**WHAT YOU WILL DO:**
Retype every entry exactly, down to the last character.

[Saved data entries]
%%

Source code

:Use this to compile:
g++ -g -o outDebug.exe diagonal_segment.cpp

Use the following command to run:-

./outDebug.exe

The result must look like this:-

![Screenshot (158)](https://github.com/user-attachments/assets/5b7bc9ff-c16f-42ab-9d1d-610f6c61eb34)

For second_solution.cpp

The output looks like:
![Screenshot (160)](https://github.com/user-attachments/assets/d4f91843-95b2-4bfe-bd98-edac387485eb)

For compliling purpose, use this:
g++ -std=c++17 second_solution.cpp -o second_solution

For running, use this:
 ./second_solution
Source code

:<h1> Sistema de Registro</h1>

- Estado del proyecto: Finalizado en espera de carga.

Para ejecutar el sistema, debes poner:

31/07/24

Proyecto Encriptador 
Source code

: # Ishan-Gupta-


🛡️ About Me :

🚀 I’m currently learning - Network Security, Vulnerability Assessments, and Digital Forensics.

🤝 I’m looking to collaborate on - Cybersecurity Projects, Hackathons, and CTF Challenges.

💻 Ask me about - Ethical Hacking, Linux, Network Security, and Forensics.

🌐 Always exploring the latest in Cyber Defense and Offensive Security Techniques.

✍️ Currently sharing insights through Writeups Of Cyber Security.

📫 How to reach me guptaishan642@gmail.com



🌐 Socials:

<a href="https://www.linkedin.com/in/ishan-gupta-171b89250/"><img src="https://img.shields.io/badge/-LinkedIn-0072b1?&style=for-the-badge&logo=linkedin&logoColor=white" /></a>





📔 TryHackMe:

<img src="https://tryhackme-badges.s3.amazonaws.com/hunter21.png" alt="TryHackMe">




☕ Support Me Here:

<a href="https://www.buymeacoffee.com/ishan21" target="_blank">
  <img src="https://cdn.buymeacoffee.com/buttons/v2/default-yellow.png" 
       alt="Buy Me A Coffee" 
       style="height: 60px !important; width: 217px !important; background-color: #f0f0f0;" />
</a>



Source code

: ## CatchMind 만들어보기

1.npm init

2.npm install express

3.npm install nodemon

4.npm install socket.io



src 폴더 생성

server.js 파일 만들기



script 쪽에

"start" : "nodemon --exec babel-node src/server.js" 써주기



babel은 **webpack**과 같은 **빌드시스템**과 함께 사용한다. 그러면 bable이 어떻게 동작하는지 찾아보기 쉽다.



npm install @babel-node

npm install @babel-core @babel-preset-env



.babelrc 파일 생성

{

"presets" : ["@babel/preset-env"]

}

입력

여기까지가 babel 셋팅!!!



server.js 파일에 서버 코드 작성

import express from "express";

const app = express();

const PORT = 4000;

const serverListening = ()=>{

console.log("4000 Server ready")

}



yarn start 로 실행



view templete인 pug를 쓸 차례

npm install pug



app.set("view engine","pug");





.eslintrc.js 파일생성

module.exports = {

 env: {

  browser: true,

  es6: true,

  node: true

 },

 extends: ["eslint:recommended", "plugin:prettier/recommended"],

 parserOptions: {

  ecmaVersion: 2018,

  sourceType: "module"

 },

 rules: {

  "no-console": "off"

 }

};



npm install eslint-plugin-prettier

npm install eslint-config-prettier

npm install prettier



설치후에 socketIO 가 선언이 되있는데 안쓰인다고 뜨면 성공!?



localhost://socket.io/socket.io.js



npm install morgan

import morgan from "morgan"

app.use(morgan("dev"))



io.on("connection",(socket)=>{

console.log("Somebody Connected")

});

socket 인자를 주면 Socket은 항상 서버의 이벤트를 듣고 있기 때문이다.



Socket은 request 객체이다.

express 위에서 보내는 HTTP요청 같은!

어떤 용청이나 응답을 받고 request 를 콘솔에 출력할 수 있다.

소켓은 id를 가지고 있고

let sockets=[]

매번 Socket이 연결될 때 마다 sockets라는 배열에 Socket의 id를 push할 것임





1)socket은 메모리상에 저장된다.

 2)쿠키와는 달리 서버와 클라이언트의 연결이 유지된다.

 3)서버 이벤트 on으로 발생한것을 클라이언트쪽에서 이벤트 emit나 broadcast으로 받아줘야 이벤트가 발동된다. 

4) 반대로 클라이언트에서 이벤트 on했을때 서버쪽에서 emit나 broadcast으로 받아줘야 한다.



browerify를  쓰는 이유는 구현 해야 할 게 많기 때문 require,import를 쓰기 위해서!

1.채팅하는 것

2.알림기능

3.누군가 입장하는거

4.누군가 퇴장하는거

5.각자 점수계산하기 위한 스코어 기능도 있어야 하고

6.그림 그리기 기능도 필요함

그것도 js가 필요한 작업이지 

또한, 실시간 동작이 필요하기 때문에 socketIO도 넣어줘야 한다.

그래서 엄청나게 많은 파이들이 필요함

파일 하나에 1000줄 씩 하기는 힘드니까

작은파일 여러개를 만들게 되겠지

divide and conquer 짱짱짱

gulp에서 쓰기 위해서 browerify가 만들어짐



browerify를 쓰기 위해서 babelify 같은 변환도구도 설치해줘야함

%%

**EXERCISE OUTPUT:**
Source code

:Use this to compile:
g++ -g -o outDebug.exe diagonal_segment.cpp

Use the following command to run:-

./outDebug.exe

The result must look like this:-

![Screenshot (158)](https://github.com/user-attachments/assets/5b7bc9ff-c16f-42ab-9d1d-610f6c61eb34)

For second_solution.cpp

The output looks like:
![Screenshot (160)](https://github.com/user-attachments/assets/d4f91843-95b2-4bfe-bd98-edac387485eb)

For compliling purpose, use this:
g++ -std=c++17 second_solution.cpp -o second_solution

For running, use this:
 ./second_solution
Source code

:<h1> Sistema de Registro</h1>

- Estado del proyecto: Finalizado en espera de carga.

Para ejecutar el sistema, debes poner:

31/07/24

Proyecto Encriptador 
Source code

: # Ishan-Gupta-


🛡️ About Me :

🚀 I’m currently learning - Network Security, Vulnerability Assessments, and Digital Forensics.

🤝 I’m looking to collaborate on - Cybersecurity Projects, Hackathons, and CTF Challenges.

💻 Ask me about - Ethical Hacking, Linux, Network Security, and Forensics.

🌐 Always exploring the latest in Cyber Defense and Offensive Security Techniques.

✍️ Currently sharing insights through Writeups Of Cyber Security.

📫 How to reach me guptaishan642@gmail.com



🌐 Socials:

<a href="https://www.linkedin.com/in/ishan-gupta-171b89250/"><img src="https://img.shields.io/badge/-LinkedIn-0072b1?&style=for-the-badge&logo=linkedin&logoColor=white" /></a>





📔 TryHackMe:

<img src="https://tryhackme-badges.s3.amazonaws.com/hunter21.png" alt="TryHackMe">




☕ Support Me Here:

<a href="https://www.buymeacoffee.com/ishan21" target="_blank">
  <img src="https://cdn.buymeacoffee.com/buttons/v2/default-yellow.png" 
       alt="Buy Me A Coffee" 
       style="height: 60px !important; width: 217px !important; background-color: #f0f0f0;" />
</a>



Source code

: ## CatchMind 만들어보기

1.npm init

2.npm install express

3.npm install nodemon

4.npm install socket.io



src 폴더 생성

server.js 파일 만들기



script 쪽에

"start" : "nodemon --exec babel-node src/server.js" 써주기



babel은 **webpack**과 같은 **빌드시스템**과 함께 사용한다. 그러면 bable이 어떻게 동작하는지 찾아보기 쉽다.



npm install @babel-node

npm install @babel-core @babel-preset-env



.babelrc 파일 생성

{

"presets" : ["@babel/preset-env"]

}

입력

여기까지가 babel 셋팅!!!



server.js 파일에 서버 코드 작성

import express from "express";

const app = express();

const PORT = 4000;

const serverListening = ()=>{

console.log("4000 Server ready")

}



yarn start 로 실행



view templete인 pug를 쓸 차례

npm install pug



app.set("view engine","pug");





.eslintrc.js 파일생성

module.exports = {

 env: {

  browser: true,

  es6: true,

  node: true

 },

 extends: ["eslint:recommended", "plugin:prettier/recommended"],

 parserOptions: {

  ecmaVersion: 2018,

  sourceType: "module"

 },

 rules: {

  "no-console": "off"

 }

};



npm install eslint-plugin-prettier

npm install eslint-config-prettier

npm install prettier



설치후에 socketIO 가 선언이 되있는데 안쓰인다고 뜨면 성공!?



localhost://socket.io/socket.io.js



npm install morgan

import morgan from "morgan"

app.use(morgan("dev"))



io.on("connection",(socket)=>{

console.log("Somebody Connected")

});

socket 인자를 주면 Socket은 항상 서버의 이벤트를 듣고 있기 때문이다.



Socket은 request 객체이다.

express 위에서 보내는 HTTP요청 같은!

어떤 용청이나 응답을 받고 request 를 콘솔에 출력할 수 있다.

소켓은 id를 가지고 있고

let sockets=[]

매번 Socket이 연결될 때 마다 sockets라는 배열에 Socket의 id를 push할 것임





1)socket은 메모리상에 저장된다.

 2)쿠키와는 달리 서버와 클라이언트의 연결이 유지된다.

 3)서버 이벤트 on으로 발생한것을 클라이언트쪽에서 이벤트 emit나 broadcast으로 받아줘야 이벤트가 발동된다. 

4) 반대로 클라이언트에서 이벤트 on했을때 서버쪽에서 emit나 broadcast으로 받아줘야 한다.



browerify를  쓰는 이유는 구현 해야 할 게 많기 때문 require,import를 쓰기 위해서!

1.채팅하는 것

2.알림기능

3.누군가 입장하는거

4.누군가 퇴장하는거

5.각자 점수계산하기 위한 스코어 기능도 있어야 하고

6.그림 그리기 기능도 필요함

그것도 js가 필요한 작업이지 

또한, 실시간 동작이 필요하기 때문에 socketIO도 넣어줘야 한다.

그래서 엄청나게 많은 파이들이 필요함

파일 하나에 1000줄 씩 하기는 힘드니까

작은파일 여러개를 만들게 되겠지

divide and conquer 짱짱짱

gulp에서 쓰기 위해서 browerify가 만들어짐



browerify를 쓰기 위해서 babelify 같은 변환도구도 설치해줘야함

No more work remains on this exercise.